SUPPLIED INFORMATION:
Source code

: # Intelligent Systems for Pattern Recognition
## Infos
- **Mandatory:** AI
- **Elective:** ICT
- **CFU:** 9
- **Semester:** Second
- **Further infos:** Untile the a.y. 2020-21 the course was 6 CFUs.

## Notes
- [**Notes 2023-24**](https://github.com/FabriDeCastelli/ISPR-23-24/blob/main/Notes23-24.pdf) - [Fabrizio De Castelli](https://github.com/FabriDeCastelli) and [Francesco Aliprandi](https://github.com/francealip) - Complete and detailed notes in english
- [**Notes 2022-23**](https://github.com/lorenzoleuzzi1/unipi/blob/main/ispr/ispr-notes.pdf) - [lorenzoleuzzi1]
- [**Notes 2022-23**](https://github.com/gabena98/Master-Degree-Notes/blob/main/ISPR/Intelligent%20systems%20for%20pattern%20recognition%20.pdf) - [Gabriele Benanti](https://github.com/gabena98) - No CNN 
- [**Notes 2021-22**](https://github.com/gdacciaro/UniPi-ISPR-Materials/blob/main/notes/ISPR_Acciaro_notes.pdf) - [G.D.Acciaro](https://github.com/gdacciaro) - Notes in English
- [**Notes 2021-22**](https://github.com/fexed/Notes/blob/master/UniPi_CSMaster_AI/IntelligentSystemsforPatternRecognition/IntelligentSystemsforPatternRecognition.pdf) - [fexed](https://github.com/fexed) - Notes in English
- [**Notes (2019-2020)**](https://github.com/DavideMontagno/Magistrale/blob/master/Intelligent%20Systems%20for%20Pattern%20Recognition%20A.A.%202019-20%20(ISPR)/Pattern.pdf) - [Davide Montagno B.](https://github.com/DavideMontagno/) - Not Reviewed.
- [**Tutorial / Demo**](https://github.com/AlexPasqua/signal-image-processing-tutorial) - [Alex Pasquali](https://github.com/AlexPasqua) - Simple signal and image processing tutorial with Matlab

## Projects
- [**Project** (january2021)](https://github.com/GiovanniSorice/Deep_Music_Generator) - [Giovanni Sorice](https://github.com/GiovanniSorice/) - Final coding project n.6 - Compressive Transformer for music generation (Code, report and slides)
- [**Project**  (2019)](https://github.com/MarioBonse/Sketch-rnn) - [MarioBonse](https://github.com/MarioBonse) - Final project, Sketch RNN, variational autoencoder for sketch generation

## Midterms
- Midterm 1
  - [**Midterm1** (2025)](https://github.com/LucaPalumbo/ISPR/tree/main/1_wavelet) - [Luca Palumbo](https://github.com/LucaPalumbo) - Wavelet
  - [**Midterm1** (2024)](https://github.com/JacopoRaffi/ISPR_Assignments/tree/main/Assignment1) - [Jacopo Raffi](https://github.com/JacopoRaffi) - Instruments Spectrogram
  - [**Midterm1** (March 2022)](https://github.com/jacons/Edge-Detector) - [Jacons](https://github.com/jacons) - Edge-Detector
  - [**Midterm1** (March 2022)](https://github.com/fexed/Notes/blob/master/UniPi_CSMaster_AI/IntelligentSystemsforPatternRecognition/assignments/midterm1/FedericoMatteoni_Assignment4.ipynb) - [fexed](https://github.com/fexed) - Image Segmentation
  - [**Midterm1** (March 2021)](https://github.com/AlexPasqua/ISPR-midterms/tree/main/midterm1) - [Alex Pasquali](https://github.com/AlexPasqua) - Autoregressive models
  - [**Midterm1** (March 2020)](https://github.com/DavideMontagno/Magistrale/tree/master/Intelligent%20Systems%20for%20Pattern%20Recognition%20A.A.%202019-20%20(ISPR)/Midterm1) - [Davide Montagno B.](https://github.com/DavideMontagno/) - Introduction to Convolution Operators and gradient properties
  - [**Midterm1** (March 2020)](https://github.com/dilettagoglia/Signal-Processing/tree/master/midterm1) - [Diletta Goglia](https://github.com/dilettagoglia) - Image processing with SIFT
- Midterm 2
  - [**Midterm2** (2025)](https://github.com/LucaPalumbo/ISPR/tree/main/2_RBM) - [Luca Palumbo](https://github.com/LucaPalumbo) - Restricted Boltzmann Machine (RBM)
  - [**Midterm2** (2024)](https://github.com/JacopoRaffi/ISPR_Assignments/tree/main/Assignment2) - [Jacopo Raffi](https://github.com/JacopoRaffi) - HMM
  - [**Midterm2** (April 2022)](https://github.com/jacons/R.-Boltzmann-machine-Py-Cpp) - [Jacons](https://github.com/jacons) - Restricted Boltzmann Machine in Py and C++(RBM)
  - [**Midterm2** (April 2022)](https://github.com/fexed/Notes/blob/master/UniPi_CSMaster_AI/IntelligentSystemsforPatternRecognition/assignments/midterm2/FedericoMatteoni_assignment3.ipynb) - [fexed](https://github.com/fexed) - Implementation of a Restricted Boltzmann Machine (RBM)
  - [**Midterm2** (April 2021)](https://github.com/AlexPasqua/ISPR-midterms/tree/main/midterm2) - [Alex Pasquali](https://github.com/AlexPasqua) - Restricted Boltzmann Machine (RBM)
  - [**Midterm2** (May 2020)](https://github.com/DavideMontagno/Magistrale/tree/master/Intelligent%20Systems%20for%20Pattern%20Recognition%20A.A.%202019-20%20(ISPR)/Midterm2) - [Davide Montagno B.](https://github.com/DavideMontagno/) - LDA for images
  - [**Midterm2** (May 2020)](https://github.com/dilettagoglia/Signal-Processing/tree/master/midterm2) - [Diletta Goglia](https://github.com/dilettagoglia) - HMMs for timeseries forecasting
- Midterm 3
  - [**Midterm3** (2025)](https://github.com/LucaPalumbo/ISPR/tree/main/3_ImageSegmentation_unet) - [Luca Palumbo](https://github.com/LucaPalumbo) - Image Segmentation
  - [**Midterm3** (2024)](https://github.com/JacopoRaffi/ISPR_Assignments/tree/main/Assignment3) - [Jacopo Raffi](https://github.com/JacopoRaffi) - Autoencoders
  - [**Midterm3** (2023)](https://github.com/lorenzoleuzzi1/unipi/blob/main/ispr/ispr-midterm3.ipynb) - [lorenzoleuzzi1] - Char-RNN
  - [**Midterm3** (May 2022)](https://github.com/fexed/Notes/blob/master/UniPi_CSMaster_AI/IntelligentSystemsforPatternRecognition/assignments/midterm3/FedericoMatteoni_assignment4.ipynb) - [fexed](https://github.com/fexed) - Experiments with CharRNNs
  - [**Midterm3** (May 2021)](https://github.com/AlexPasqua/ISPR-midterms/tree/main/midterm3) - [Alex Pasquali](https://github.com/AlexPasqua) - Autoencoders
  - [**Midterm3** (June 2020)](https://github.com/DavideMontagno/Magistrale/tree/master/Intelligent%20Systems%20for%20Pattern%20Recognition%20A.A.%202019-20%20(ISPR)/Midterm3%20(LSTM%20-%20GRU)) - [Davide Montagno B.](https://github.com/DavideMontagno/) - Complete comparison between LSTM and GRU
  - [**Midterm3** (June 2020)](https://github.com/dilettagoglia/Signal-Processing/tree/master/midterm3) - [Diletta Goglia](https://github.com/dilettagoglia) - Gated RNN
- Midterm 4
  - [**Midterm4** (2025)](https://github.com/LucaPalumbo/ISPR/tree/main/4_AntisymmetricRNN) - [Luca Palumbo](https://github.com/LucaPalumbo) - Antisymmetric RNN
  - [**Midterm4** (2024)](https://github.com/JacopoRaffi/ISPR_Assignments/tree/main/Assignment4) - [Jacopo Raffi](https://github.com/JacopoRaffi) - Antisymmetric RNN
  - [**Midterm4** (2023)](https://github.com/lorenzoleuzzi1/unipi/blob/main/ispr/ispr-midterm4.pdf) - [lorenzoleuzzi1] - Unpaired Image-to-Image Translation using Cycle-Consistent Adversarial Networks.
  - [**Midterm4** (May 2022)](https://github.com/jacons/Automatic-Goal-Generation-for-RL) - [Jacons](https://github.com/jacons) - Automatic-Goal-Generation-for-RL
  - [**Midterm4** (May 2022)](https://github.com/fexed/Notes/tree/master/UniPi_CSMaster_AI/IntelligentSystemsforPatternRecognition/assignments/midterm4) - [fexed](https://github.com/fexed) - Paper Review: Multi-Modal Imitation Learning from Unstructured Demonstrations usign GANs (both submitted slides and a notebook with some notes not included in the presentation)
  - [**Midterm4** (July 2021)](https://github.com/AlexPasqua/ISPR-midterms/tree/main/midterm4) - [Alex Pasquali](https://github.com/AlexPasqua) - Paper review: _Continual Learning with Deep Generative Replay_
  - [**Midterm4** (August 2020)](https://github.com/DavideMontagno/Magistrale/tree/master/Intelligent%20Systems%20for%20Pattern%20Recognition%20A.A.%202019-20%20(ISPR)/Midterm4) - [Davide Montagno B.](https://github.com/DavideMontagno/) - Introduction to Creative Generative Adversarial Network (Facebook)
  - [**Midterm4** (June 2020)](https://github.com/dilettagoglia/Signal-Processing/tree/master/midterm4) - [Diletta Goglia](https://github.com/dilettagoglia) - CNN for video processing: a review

PROBLEM STATEMENT: Search the entries for the string "Raffi". Copy every line that has it.

RESPONSE TO THE EXERCISE:
  - [**Midterm1** (2024)](https://github.com/JacopoRaffi/ISPR_Assignments/tree/main/Assignment1) - [Jacopo Raffi](https://github.com/JacopoRaffi) - Instruments Spectrogram
  - [**Midterm2** (2024)](https://github.com/JacopoRaffi/ISPR_Assignments/tree/main/Assignment2) - [Jacopo Raffi](https://github.com/JacopoRaffi) - HMM
  - [**Midterm3** (2024)](https://github.com/JacopoRaffi/ISPR_Assignments/tree/main/Assignment3) - [Jacopo Raffi](https://github.com/JacopoRaffi) - Autoencoders
  - [**Midterm4** (2024)](https://github.com/JacopoRaffi/ISPR_Assignments/tree/main/Assignment4) - [Jacopo Raffi](https://github.com/JacopoRaffi) - Antisymmetric RNN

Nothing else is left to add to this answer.